Architecture / Design Section
Curated by Sabina Barcucci
Current production and informational systems are producing more and more emergencies phenomena: complex systems arising out of a multiplicity of simple interactions.Computational design is becoming a disruptive approach to define methodological, conceptual, and technical set of instruments to re-materialize such complexity in the physical world. Digital fabrication and the new forms of associative design and planning are significant outputs of the efforts made by architects and engineers in these fields.Emergences from complexity arise some key questions. As a consequence of the overwhelming growing “digital chain” in design process, will the paradigmatic shift in professional identity bring the human figures out of this automated process?

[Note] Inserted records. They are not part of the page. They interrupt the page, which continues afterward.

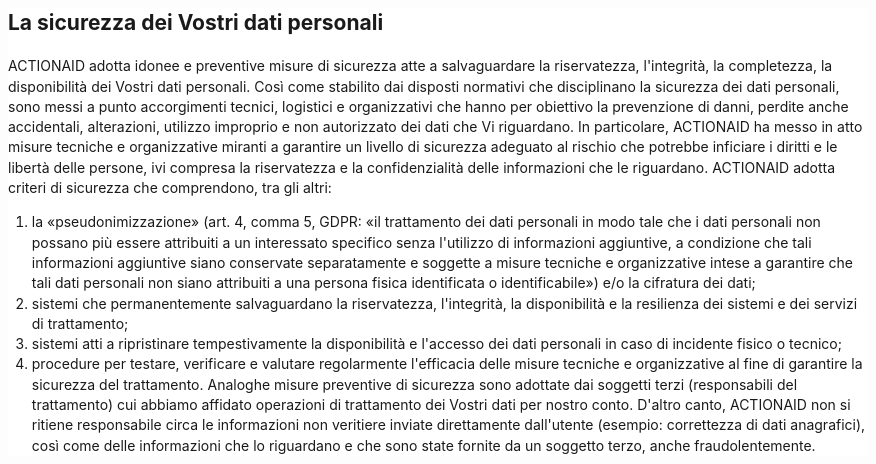 ## La sicurezza dei Vostri dati personali

ACTIONAID adotta idonee e preventive misure di sicurezza atte a salvaguardare la riservatezza, l'integrità, la completezza, la disponibilità dei Vostri dati personali. Così come stabilito dai disposti normativi che disciplinano la sicurezza dei dati personali, sono messi a punto accorgimenti tecnici, logistici e organizzativi che hanno per obiettivo la prevenzione di danni, perdite anche accidentali, alterazioni, utilizzo improprio e non autorizzato dei dati che Vi riguardano.
In particolare, ACTIONAID ha messo in atto misure tecniche e organizzative miranti a garantire un livello di sicurezza adeguato al rischio che potrebbe inficiare i diritti e le libertà delle persone, ivi compresa la riservatezza e la confidenzialità delle informazioni che le riguardano. ACTIONAID adotta criteri di sicurezza che comprendono, tra gli altri:
1.	la «pseudonimizzazione» (art. 4, comma 5, GDPR: «il trattamento dei dati personali in modo tale che i dati personali non possano più essere attribuiti a un interessato specifico senza l'utilizzo di informazioni aggiuntive, a condizione che tali informazioni aggiuntive siano conservate separatamente e soggette a misure tecniche e organizzative intese a garantire che tali dati personali non siano attribuiti a una persona fisica identificata o identificabile») e/o la cifratura dei dati;
2.	sistemi che permanentemente salvaguardano la riservatezza, l'integrità, la disponibilità e la resilienza dei sistemi e dei servizi di trattamento;
3.	sistemi atti a ripristinare tempestivamente la disponibilità e l'accesso dei dati personali in caso di incidente fisico o tecnico;
4.	procedure per testare, verificare e valutare regolarmente l'efficacia delle misure tecniche e organizzative al fine di garantire la sicurezza del trattamento.
Analoghe misure preventive di sicurezza sono adottate dai soggetti terzi (responsabili del trattamento) cui abbiamo affidato operazioni di trattamento dei Vostri dati per nostro conto.
D'altro canto, ACTIONAID non si ritiene responsabile circa le informazioni non veritiere inviate direttamente dall'utente (esempio: correttezza di dati anagrafici), così come delle informazioni che lo riguardano e che sono state fornite da un soggetto terzo, anche fraudolentemente.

The mankind will still keep a key role in future scenarios? And if yes, which ones? In a cultural and technical environment where forms and techniques change too fast and too often, do forms and languages have meaning anymore? This section will deal with these questions through a dialogue with a materialist philosopher, an architectural historian and an architect.
Art Science Section
Curated by Alessandro Delfanti
Also science is facing tremendous changes due to the emergence of peer-to-peer production models. But beside being part of a global change in the way knowledge is produced, science has important peculiarities. In this field, the rise of open collaboration involves the blurring of the boundaries between scientific experts and lay citizens: a problem of power and a transformation of science expert epistemology. The walls of science’s ivory towers are not firm anymore, and citizens are more and more commenting, discussing, deliberating and producing scientific knowledge. In this changing scenario, the emergence of do-it-yourself communities that work on biology and genetics is one of the more visible novelties. DIYbio is a community of biohackers, established in Boston in 2008 and now represented by local groups in dozens of cities around the world. Interesting, an important part of DIYbio is composed by bioartists interested in the political potential of the diffusion of biology to lay citizens. Their use of open source tools, their relation with hackerspaces and their political attitude are important features that are shaping the way science is done in today’s societies).